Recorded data
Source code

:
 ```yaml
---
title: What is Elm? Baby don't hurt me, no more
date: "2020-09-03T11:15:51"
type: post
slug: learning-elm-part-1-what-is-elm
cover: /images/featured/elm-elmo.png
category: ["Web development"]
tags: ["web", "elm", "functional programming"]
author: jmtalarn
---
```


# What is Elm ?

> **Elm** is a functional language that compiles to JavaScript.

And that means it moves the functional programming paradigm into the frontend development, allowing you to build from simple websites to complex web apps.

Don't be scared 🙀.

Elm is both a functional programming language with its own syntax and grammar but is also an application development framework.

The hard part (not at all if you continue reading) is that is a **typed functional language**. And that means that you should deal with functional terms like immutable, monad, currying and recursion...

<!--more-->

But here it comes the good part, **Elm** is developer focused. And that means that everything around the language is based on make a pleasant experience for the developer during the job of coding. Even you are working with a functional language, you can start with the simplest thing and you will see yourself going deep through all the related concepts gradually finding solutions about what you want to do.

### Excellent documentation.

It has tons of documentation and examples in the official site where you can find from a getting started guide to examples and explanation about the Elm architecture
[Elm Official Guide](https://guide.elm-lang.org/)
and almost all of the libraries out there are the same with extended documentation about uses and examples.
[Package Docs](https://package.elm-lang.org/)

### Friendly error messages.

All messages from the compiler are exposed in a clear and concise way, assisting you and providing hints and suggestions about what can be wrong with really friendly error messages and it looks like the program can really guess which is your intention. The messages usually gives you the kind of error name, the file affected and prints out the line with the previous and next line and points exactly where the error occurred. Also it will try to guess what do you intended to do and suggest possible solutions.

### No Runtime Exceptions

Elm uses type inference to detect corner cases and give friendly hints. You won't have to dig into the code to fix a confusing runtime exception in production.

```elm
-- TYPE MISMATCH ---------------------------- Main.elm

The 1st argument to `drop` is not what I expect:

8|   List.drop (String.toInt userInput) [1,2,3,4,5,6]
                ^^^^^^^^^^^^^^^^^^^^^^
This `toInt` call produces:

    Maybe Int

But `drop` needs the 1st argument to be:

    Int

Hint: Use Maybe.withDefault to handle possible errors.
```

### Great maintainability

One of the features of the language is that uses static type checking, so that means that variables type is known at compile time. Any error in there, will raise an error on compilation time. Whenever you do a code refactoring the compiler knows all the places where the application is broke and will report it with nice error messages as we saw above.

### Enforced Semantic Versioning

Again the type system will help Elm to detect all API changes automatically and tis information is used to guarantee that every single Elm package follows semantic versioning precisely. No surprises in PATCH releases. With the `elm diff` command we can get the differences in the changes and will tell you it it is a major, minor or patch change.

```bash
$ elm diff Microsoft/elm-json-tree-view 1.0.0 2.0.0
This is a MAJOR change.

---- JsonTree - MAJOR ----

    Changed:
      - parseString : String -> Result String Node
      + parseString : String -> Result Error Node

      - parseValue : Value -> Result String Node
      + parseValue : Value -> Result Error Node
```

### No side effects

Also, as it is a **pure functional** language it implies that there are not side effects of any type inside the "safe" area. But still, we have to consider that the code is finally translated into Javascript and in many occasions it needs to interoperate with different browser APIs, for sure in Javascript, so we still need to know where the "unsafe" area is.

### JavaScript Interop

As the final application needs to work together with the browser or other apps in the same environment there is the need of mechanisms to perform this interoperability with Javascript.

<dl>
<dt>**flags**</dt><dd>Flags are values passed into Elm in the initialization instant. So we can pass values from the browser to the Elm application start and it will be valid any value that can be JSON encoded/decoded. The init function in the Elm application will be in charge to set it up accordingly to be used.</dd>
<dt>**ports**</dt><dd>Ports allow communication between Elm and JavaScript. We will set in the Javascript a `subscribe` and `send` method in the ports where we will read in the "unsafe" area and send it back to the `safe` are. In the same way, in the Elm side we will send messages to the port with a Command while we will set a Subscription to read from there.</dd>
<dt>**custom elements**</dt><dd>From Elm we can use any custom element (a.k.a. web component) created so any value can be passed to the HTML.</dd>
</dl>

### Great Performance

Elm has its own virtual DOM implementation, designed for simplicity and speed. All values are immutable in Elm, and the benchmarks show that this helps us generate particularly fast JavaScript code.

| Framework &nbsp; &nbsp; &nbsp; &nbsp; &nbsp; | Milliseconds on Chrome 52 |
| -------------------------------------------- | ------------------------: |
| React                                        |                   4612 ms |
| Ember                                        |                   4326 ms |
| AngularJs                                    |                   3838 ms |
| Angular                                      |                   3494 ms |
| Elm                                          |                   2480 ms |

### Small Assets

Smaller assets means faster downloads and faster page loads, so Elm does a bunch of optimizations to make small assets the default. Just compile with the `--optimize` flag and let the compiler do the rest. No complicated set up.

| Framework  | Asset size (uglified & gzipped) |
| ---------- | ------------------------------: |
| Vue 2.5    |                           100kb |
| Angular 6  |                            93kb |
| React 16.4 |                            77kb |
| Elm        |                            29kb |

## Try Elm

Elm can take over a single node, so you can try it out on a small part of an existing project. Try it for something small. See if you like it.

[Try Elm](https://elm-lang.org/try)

What the task asks -> Find the word "parseString" in the records. Copy every line it appears in.

Exercise output ->
      - parseString : String -> Result String Node
      + parseString : String -> Result Error Node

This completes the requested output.